Name: Anne Guthrie
Title: Acoustic and AV Consultant
Company: Arup
Degrees: Bachelor’s in Music Theory and Composition from the University of Iowa; Master’s in Architectural Sciences and Architectural Acoustics; Ph.D. in Architectural Sciences and Architectural Acoustics from Rensselaer Polytechnic Institute.
Why You Need to Know Her: She uses phrases like “auralizations of ballet footfall” in her daily work, and we all secretly wish we could be scientific about art all day. She is a musician and a composer, she’s on a record label, and her latest releases came out on audiocassette (super hip) and vinyl (still quite respectably hip). Oh, and her first project as an intern at Arup had her spatializing the audiobook recording of Nick Cave’s The Death of Bunny Munro. Her career has only gone up from there.
How Music Has Been a Constant in Her Life: Her grandfather was a jazz pianist who trained as an engineer during the war, “so he had the music and engineering thing going,” she noted. She studied French horn and grew up in a household where contemporary classical music was in constant rotation. She played lots of new music pieces in a youth symphony in high school. Then in college she switched from performance to composition and benefited from a semester of study with AMM improv music founding member Eddie Prevost in London. Just a few high-level musical ideas there.
How Performing New Music Got Her Interested in Acoustics: On tour with the SEM Ensemble, “I realized that in certain halls, different pieces sounded good.” And she landed at Rensselaer Polytechnic Institute, studying in a multidisciplinary acoustics master’s program that merged music students with physics and architecture students “to help us understand all the aspects of it. It was an intense year, but because I felt like I hadn’t gotten enough of the background, math, and science, I stuck around for a Ph.D.
That’s When She Became Interested in How Performers Perceive Music Spaces: For her Master’s research, and later for her Ph.D., she applied her newfound knowledge of ambisonics to measure concert halls with a 16-capsule microphone she built herself (the professional ones cost upwards of $30,000). Then she had musicians come into Arup’s Soundlab and measured what drove their preferences for stage acoustics with a real-time system she built with Terence Caulkins to convolve their playing with the acoustics of halls in a “blind” representation of each environment. That’s probably a pretty good way to get into acoustics.
How She Continues to Bring Art to Arup: Sound installation and sound art probably aren’t the biggest money-makers, but it’s good to have the Arup name affixed to visionary projects like “Imagining the Lowline” and others. “I would love it if at some point, clients of building design and architects thought about incorporating sound design and sound art in their spaces.
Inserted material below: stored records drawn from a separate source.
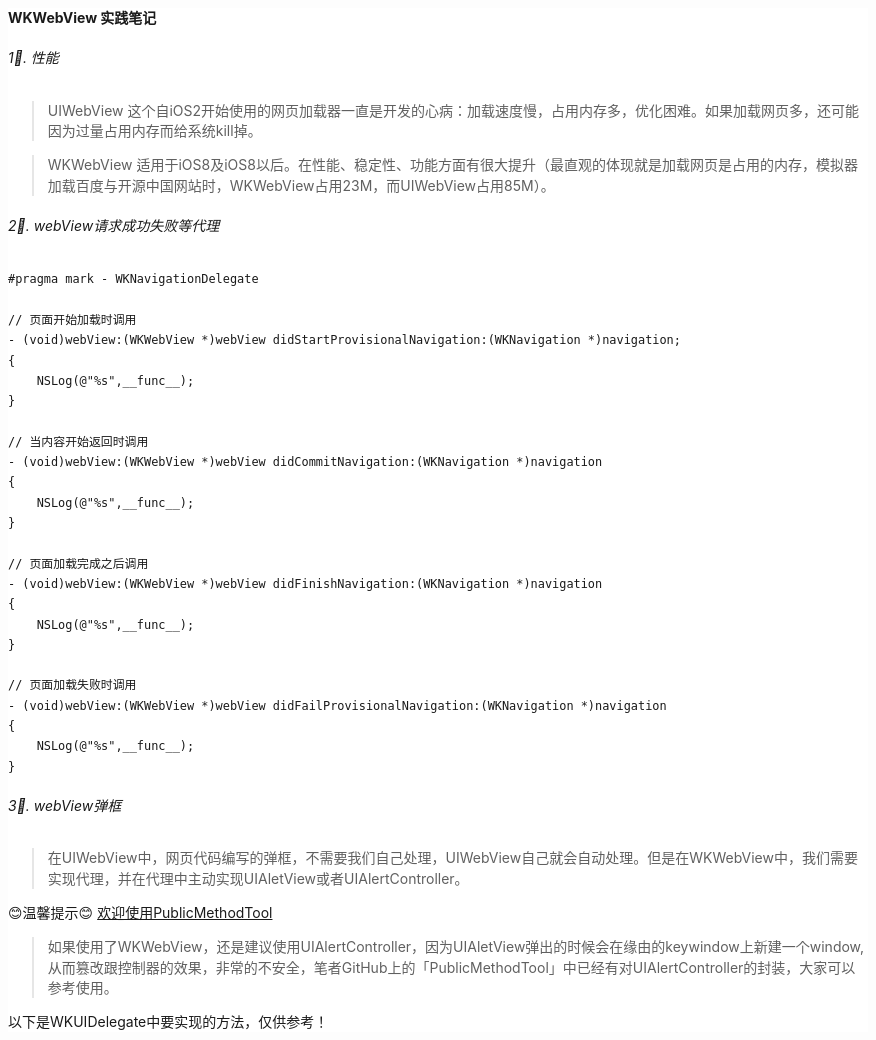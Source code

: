 ####  WKWebView 实践笔记

###### 1⃣️. 性能

>  UIWebView 这个自iOS2开始使用的网页加载器一直是开发的心病：加载速度慢，占用内存多，优化困难。如果加载网页多，还可能因为过量占用内存而给系统kill掉。

> WKWebView 适用于iOS8及iOS8以后。在性能、稳定性、功能方面有很大提升（最直观的体现就是加载网页是占用的内存，模拟器加载百度与开源中国网站时，WKWebView占用23M，而UIWebView占用85M）。


###### 2⃣️. webView请求成功失败等代理


```objc
#pragma mark - WKNavigationDelegate

// 页面开始加载时调用
- (void)webView:(WKWebView *)webView didStartProvisionalNavigation:(WKNavigation *)navigation;
{
    NSLog(@"%s",__func__);
}

// 当内容开始返回时调用
- (void)webView:(WKWebView *)webView didCommitNavigation:(WKNavigation *)navigation
{
    NSLog(@"%s",__func__);
}

// 页面加载完成之后调用
- (void)webView:(WKWebView *)webView didFinishNavigation:(WKNavigation *)navigation
{
    NSLog(@"%s",__func__);
}

// 页面加载失败时调用
- (void)webView:(WKWebView *)webView didFailProvisionalNavigation:(WKNavigation *)navigation
{
    NSLog(@"%s",__func__);
}

```


###### 3⃣️. webView弹框

> 在UIWebView中，网页代码编写的弹框，不需要我们自己处理，UIWebView自己就会自动处理。但是在WKWebView中，我们需要实现<WKUIDelegate>代理，并在代理中主动实现UIAletView或者UIAlertController。

😊温馨提示😊
[欢迎使用PublicMethodTool](https://github.com/CoderHJZhao/PublicMethodTool)
>如果使用了WKWebView，还是建议使用UIAlertController，因为UIAletView弹出的时候会在缘由的keywindow上新建一个window,从而篡改跟控制器的效果，非常的不安全，笔者GitHub上的「PublicMethodTool」中已经有对UIAlertController的封装，大家可以参考使用。




以下是WKUIDelegate中要实现的方法，仅供参考！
If it wasn’t just about code, but about creating an experience for people.”
How She Loves to Take On Huge Projects, But Knows When to Collaborate: Initially, she volunteered to design the soundscape for RAAD Studio’s “Imagining the Lowline” project, which for fundraising and public awareness building purposes would simulate an underground park that echoed the tremendously successful Highline in New York City. I realized I couldn’t get perspective on this by myself, and Alban Bassuet from Arup helped me out with content. Then we ended up hiring more people to help us with the actual installation—I don’t know how to operate a genie lift—it was a massive collaborative effort.”